It's been worth starting the trap in good time this year - nearly three weeks earlier than last and more than two months before I got going in 2008. The first night saw two new arrivals, although I had problems identifying one of them: the Satellite. This will sound odd to moth experts, because the Satellite has an extremely distinctive mark which gives it its name: a white blob with two little satellite ones on either side. Here it is right enough. But look at the colour of the moth in my trap, compared with the one from my unfailingly helpful Bible by Messrs Waring, Townend and Lewington,
The answer to the difference, I think, lies in the long life this moth will have led (and long may it continue, now that I have tucked it away to slumber under a leaf). Satellites hatch from cocoons underground in September and spend the winter as adult moths. So this one will have had to put up with the snow and icy temperatures just like us, and in the process its original brown brightness has dulled.

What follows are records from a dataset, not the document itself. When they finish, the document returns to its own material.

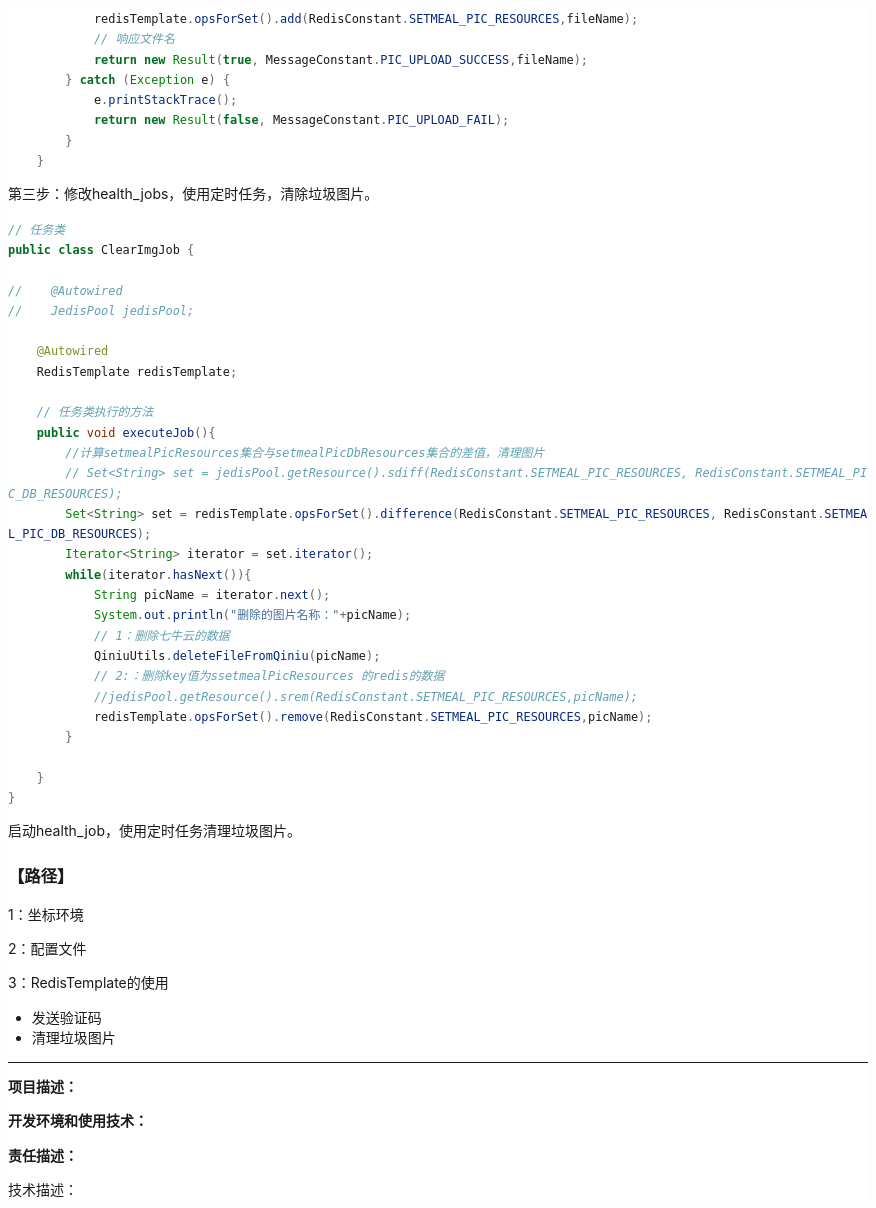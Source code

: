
 ```java
            redisTemplate.opsForSet().add(RedisConstant.SETMEAL_PIC_RESOURCES,fileName);
            // 响应文件名
            return new Result(true, MessageConstant.PIC_UPLOAD_SUCCESS,fileName);
        } catch (Exception e) {
            e.printStackTrace();
            return new Result(false, MessageConstant.PIC_UPLOAD_FAIL);
        }
    }
```



第三步：修改health_jobs，使用定时任务，清除垃圾图片。

```java
// 任务类
public class ClearImgJob {

//    @Autowired
//    JedisPool jedisPool;

    @Autowired
    RedisTemplate redisTemplate;

    // 任务类执行的方法
    public void executeJob(){
        //计算setmealPicResources集合与setmealPicDbResources集合的差值，清理图片
        // Set<String> set = jedisPool.getResource().sdiff(RedisConstant.SETMEAL_PIC_RESOURCES, RedisConstant.SETMEAL_PIC_DB_RESOURCES);
        Set<String> set = redisTemplate.opsForSet().difference(RedisConstant.SETMEAL_PIC_RESOURCES, RedisConstant.SETMEAL_PIC_DB_RESOURCES);
        Iterator<String> iterator = set.iterator();
        while(iterator.hasNext()){
            String picName = iterator.next();
            System.out.println("删除的图片名称："+picName);
            // 1：删除七牛云的数据
            QiniuUtils.deleteFileFromQiniu(picName);
            // 2:：删除key值为ssetmealPicResources 的redis的数据
            //jedisPool.getResource().srem(RedisConstant.SETMEAL_PIC_RESOURCES,picName);
            redisTemplate.opsForSet().remove(RedisConstant.SETMEAL_PIC_RESOURCES,picName);
        }

    }
}
```

启动health_job，使用定时任务清理垃圾图片。

### 【路径】

1：坐标环境

2：配置文件

3：RedisTemplate的使用

- 发送验证码
- 清理垃圾图片

------

**项目描述：**

**开发环境和使用技术：**

**责任描述：** 

技术描述：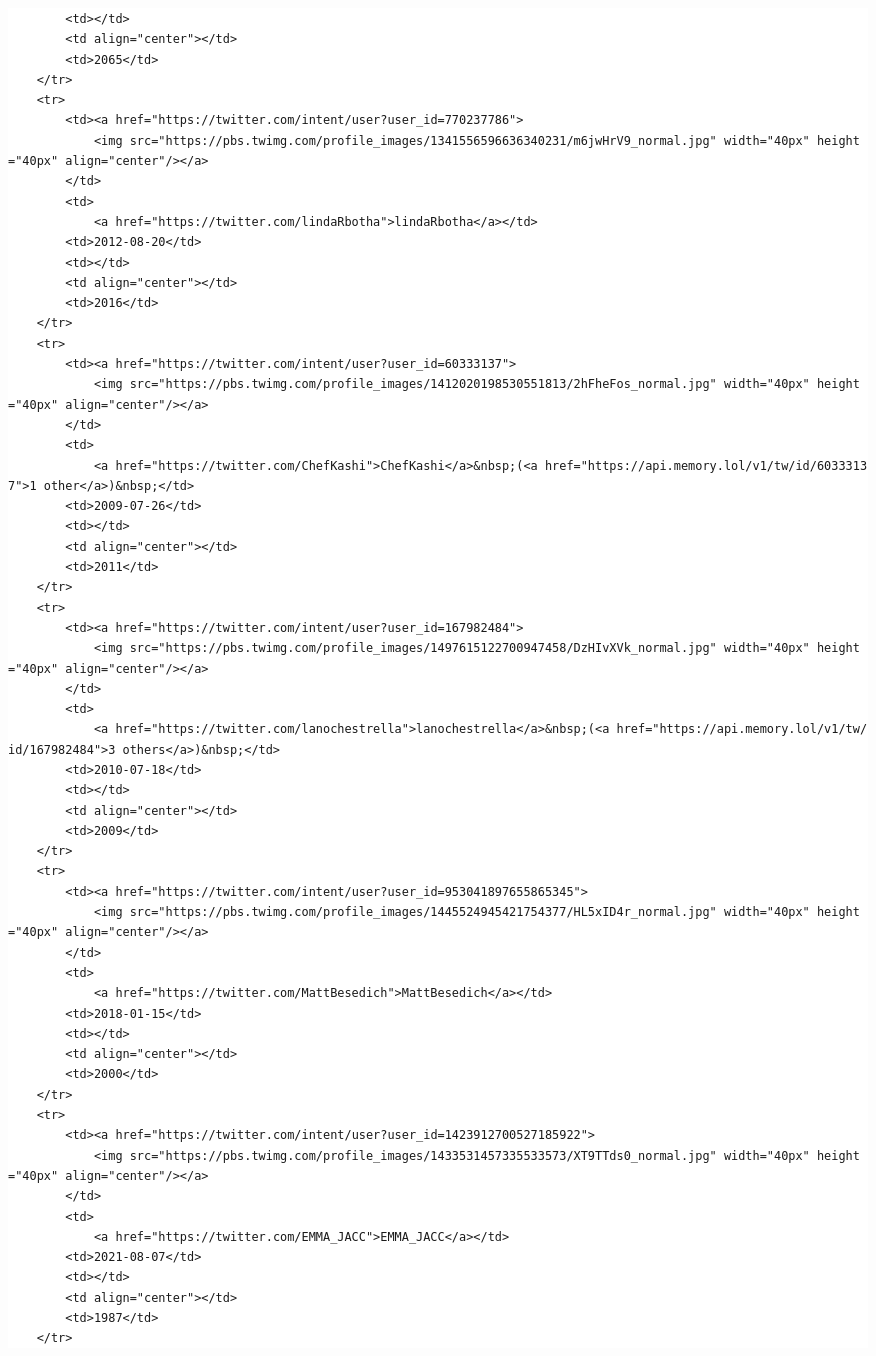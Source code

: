             <td></td>
            <td align="center"></td>
            <td>2065</td>
        </tr>
        <tr>
            <td><a href="https://twitter.com/intent/user?user_id=770237786">
                <img src="https://pbs.twimg.com/profile_images/1341556596636340231/m6jwHrV9_normal.jpg" width="40px" height="40px" align="center"/></a>
            </td>
            <td>
                <a href="https://twitter.com/lindaRbotha">lindaRbotha</a></td>
            <td>2012-08-20</td>
            <td></td>
            <td align="center"></td>
            <td>2016</td>
        </tr>
        <tr>
            <td><a href="https://twitter.com/intent/user?user_id=60333137">
                <img src="https://pbs.twimg.com/profile_images/1412020198530551813/2hFheFos_normal.jpg" width="40px" height="40px" align="center"/></a>
            </td>
            <td>
                <a href="https://twitter.com/ChefKashi">ChefKashi</a>&nbsp;(<a href="https://api.memory.lol/v1/tw/id/60333137">1 other</a>)&nbsp;</td>
            <td>2009-07-26</td>
            <td></td>
            <td align="center"></td>
            <td>2011</td>
        </tr>
        <tr>
            <td><a href="https://twitter.com/intent/user?user_id=167982484">
                <img src="https://pbs.twimg.com/profile_images/1497615122700947458/DzHIvXVk_normal.jpg" width="40px" height="40px" align="center"/></a>
            </td>
            <td>
                <a href="https://twitter.com/lanochestrella">lanochestrella</a>&nbsp;(<a href="https://api.memory.lol/v1/tw/id/167982484">3 others</a>)&nbsp;</td>
            <td>2010-07-18</td>
            <td></td>
            <td align="center"></td>
            <td>2009</td>
        </tr>
        <tr>
            <td><a href="https://twitter.com/intent/user?user_id=953041897655865345">
                <img src="https://pbs.twimg.com/profile_images/1445524945421754377/HL5xID4r_normal.jpg" width="40px" height="40px" align="center"/></a>
            </td>
            <td>
                <a href="https://twitter.com/MattBesedich">MattBesedich</a></td>
            <td>2018-01-15</td>
            <td></td>
            <td align="center"></td>
            <td>2000</td>
        </tr>
        <tr>
            <td><a href="https://twitter.com/intent/user?user_id=1423912700527185922">
                <img src="https://pbs.twimg.com/profile_images/1433531457335533573/XT9TTds0_normal.jpg" width="40px" height="40px" align="center"/></a>
            </td>
            <td>
                <a href="https://twitter.com/EMMA_JACC">EMMA_JACC</a></td>
            <td>2021-08-07</td>
            <td></td>
            <td align="center"></td>
            <td>1987</td>
        </tr>
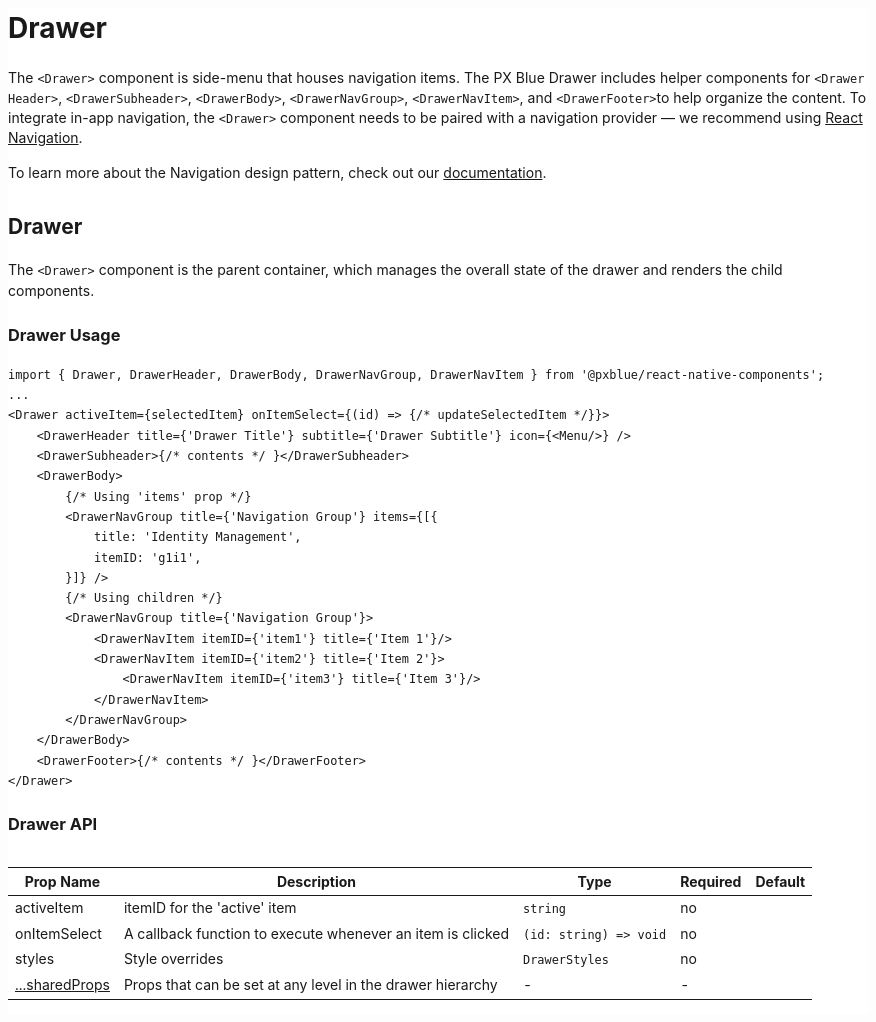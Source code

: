 # Drawer

The `<Drawer>` component is side-menu that houses navigation items. The PX Blue Drawer includes helper components for `<DrawerHeader>`, `<DrawerSubheader>`, `<DrawerBody>`, `<DrawerNavGroup>`, `<DrawerNavItem>`, and `<DrawerFooter>`to help organize the content. To integrate in-app navigation, the `<Drawer>` component needs to be paired with a navigation provider — we recommend using [React Navigation](https://reactnavigation.org/docs/getting-started).

To learn more about the Navigation design pattern, check out our [documentation](https://pxblue.github.io/patterns/navigation).

## Drawer

The `<Drawer>` component is the parent container, which manages the overall state of the drawer and renders the child components.

### Drawer Usage

```tsx
import { Drawer, DrawerHeader, DrawerBody, DrawerNavGroup, DrawerNavItem } from '@pxblue/react-native-components';
...
<Drawer activeItem={selectedItem} onItemSelect={(id) => {/* updateSelectedItem */}}>
    <DrawerHeader title={'Drawer Title'} subtitle={'Drawer Subtitle'} icon={<Menu/>} />
    <DrawerSubheader>{/* contents */ }</DrawerSubheader>
    <DrawerBody>
        {/* Using 'items' prop */}
        <DrawerNavGroup title={'Navigation Group'} items={[{
            title: 'Identity Management',
            itemID: 'g1i1',
        }]} />
        {/* Using children */}
        <DrawerNavGroup title={'Navigation Group'}>
            <DrawerNavItem itemID={'item1'} title={'Item 1'}/>
            <DrawerNavItem itemID={'item2'} title={'Item 2'}>
                <DrawerNavItem itemID={'item3'} title={'Item 3'}/>
            </DrawerNavItem>
        </DrawerNavGroup>
    </DrawerBody>
    <DrawerFooter>{/* contents */ }</DrawerFooter>
</Drawer>
```

### Drawer API 

<div style="overflow: auto;">

| Prop Name                       | Description                                                                     | Type                                                         | Required | Default |
| ------------------------------- | ------------------------------------------------------------------------------- | ------------------------------------------------------------ | -------- | ------- |
| activeItem                      | itemID for the 'active' item                                                    | `string`                                                     | no       |         |
| onItemSelect                    | A callback function to execute whenever an item is clicked                      | `(id: string) => void`                                       | no       |         |
| styles                          | Style overrides                                                                 | `DrawerStyles`                                               | no       |         |
| [...sharedProps](#shared-props) | Props that can be set at any level in the drawer hierarchy                      | -                                                            | -        |         |
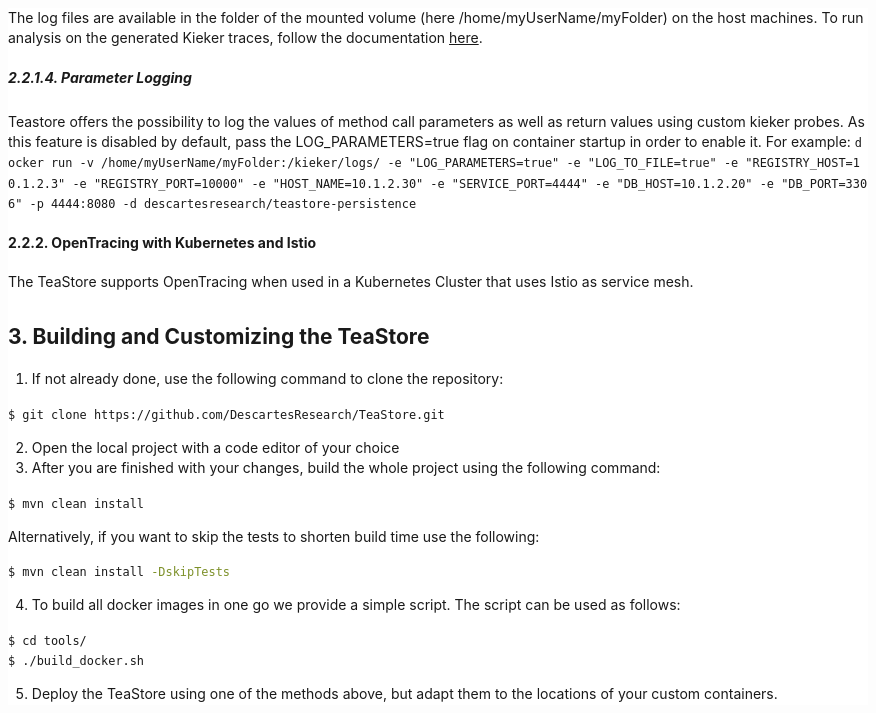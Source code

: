The log files are available in the folder of the mounted volume (here /home/myUserName/myFolder) on the host machines. To run analysis on the generated Kieker traces, follow the documentation [here](http://eprints.uni-kiel.de/16537/67/kieker-1.12-userguide.pdf).

##### 2.2.1.4. Parameter Logging

Teastore offers the possibility to log the values of method call parameters as well as return values using custom kieker probes. As this feature is disabled by default, pass the LOG_PARAMETERS=true flag on container startup in order to enable it. For example:
   `docker run -v /home/myUserName/myFolder:/kieker/logs/ -e "LOG_PARAMETERS=true" -e "LOG_TO_FILE=true" -e "REGISTRY_HOST=10.1.2.3" -e "REGISTRY_PORT=10000" -e "HOST_NAME=10.1.2.30" -e "SERVICE_PORT=4444" -e "DB_HOST=10.1.2.20" -e "DB_PORT=3306" -p 4444:8080 -d descartesresearch/teastore-persistence`

#### 2.2.2. OpenTracing with Kubernetes and Istio

The TeaStore supports OpenTracing when used in a Kubernetes Cluster that uses Istio as service mesh.

## 3. Building and Customizing the TeaStore

1. If not already done, use the following command to clone the repository:

```bash
$ git clone https://github.com/DescartesResearch/TeaStore.git
```

2. Open the local project with a code editor of your choice
3. After you are finished with your changes, build the whole project using the following command:

```bash
$ mvn clean install
```

Alternatively, if you want to skip the tests to shorten build time use the following:

```bash
$ mvn clean install -DskipTests
```

4. To build all docker images in one go we provide a simple script. The script can be used as follows:

```bash
$ cd tools/
$ ./build_docker.sh
```

5. Deploy the TeaStore using one of the methods above, but adapt them to the locations of your custom containers.
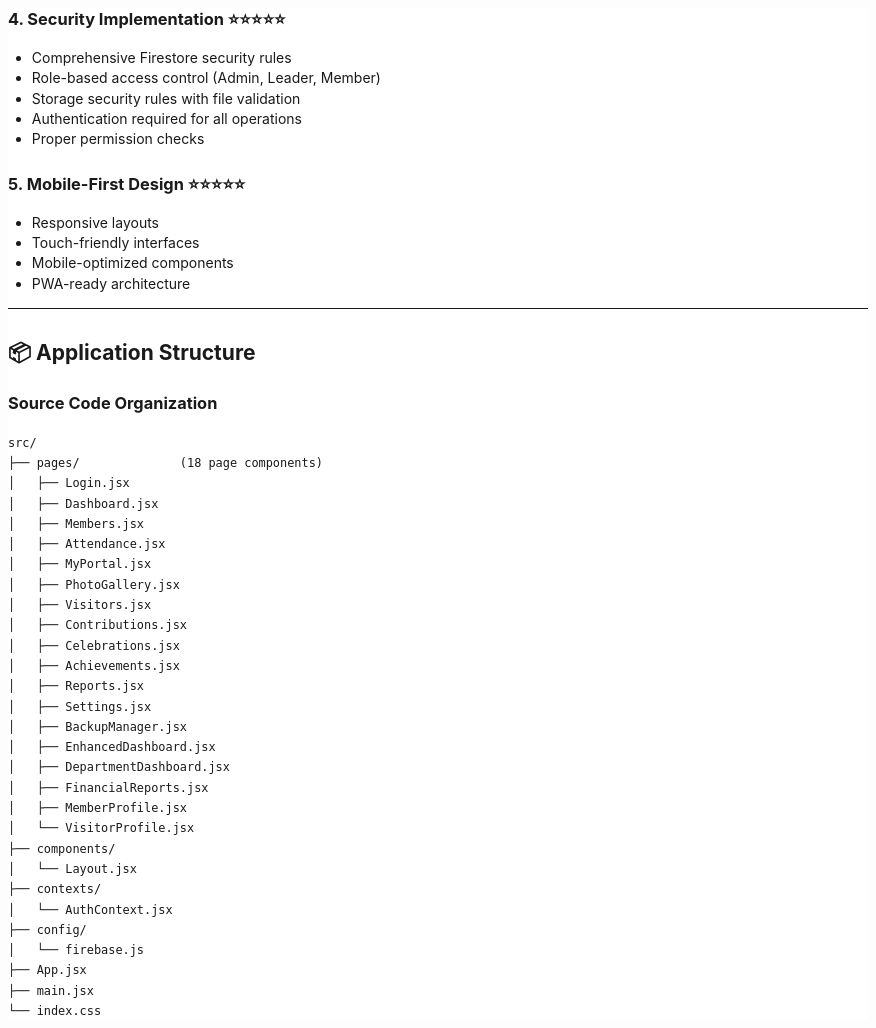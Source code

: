 ### 4. **Security Implementation** ⭐⭐⭐⭐⭐
- Comprehensive Firestore security rules
- Role-based access control (Admin, Leader, Member)
- Storage security rules with file validation
- Authentication required for all operations
- Proper permission checks

### 5. **Mobile-First Design** ⭐⭐⭐⭐⭐
- Responsive layouts
- Touch-friendly interfaces
- Mobile-optimized components
- PWA-ready architecture

---

## 📦 Application Structure

### **Source Code Organization**

```
src/
├── pages/              (18 page components)
│   ├── Login.jsx
│   ├── Dashboard.jsx
│   ├── Members.jsx
│   ├── Attendance.jsx
│   ├── MyPortal.jsx
│   ├── PhotoGallery.jsx
│   ├── Visitors.jsx
│   ├── Contributions.jsx
│   ├── Celebrations.jsx
│   ├── Achievements.jsx
│   ├── Reports.jsx
│   ├── Settings.jsx
│   ├── BackupManager.jsx
│   ├── EnhancedDashboard.jsx
│   ├── DepartmentDashboard.jsx
│   ├── FinancialReports.jsx
│   ├── MemberProfile.jsx
│   └── VisitorProfile.jsx
├── components/
│   └── Layout.jsx
├── contexts/
│   └── AuthContext.jsx
├── config/
│   └── firebase.js
├── App.jsx
├── main.jsx
└── index.css
```
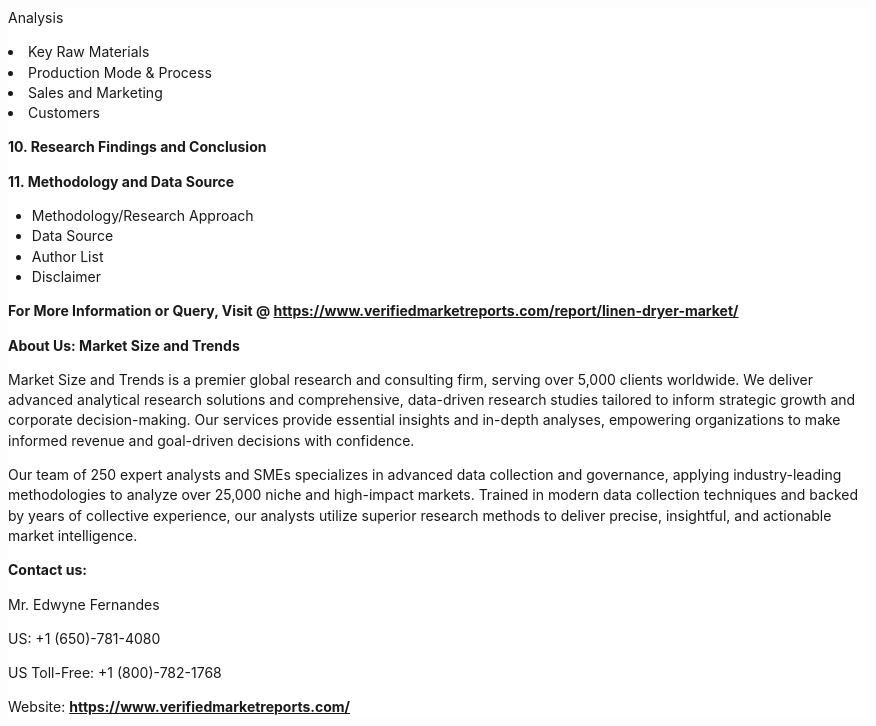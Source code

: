 Analysis</li><li>Key Raw Materials</li><li>Production Mode &amp; Process</li><li>Sales and Marketing</li><li>Customers</li></ul><p><strong>10. Research Findings and Conclusion</strong></p><p><strong>11. Methodology and Data Source</strong></p><ul><li>Methodology/Research Approach</li><li>Data Source</li><li>Author List</li><li>Disclaimer</li></ul></p><p><strong>For More Information or Query, Visit @ <a href="https://www.verifiedmarketreports.com/report/linen-dryer-market/">https://www.verifiedmarketreports.com/report/linen-dryer-market/</a></strong></p><p><strong>About Us: Market Size and Trends</strong></p><p>Market Size and Trends is a premier global research and consulting firm, serving over 5,000 clients worldwide. We deliver advanced analytical research solutions and comprehensive, data-driven research studies tailored to inform strategic growth and corporate decision-making. Our services provide essential insights and in-depth analyses, empowering organizations to make informed revenue and goal-driven decisions with confidence.</p><p>Our team of 250 expert analysts and SMEs specializes in advanced data collection and governance, applying industry-leading methodologies to analyze over 25,000 niche and high-impact markets. Trained in modern data collection techniques and backed by years of collective experience, our analysts utilize superior research methods to deliver precise, insightful, and actionable market intelligence.</p><p><strong>Contact us:</strong></p><p>Mr. Edwyne Fernandes</p><p>US: +1 (650)-781-4080</p><p>US Toll-Free: +1 (800)-782-1768</p><p>Website: <strong><a href="https://www.verifiedmarketreports.com/">https://www.verifiedmarketreports.com/</a></strong></p>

The other new arrival is this Twin-spotted Quaker, another moth named for the distinctive marks on its otherwise restrained and Quakerish plumage. I am just about to write a Guardian 'In Praise Of...' leader about the Quaker philanthropist and poverty expert Seebohm Rowntree, so I named this particular moth after him before leaving it to doze on. I'm also pleased that WT&L described it as 'more local' - ie rarer- north of the Midlands. So it has an extra interest as a new arrival here, in terms of the number of moths which seem very wisely to be moving North. If my identifications are correct, which as regular readers know is by no means certain, it joins lots of Common Quakers such as the one beside the Satellite in the main picture of this post.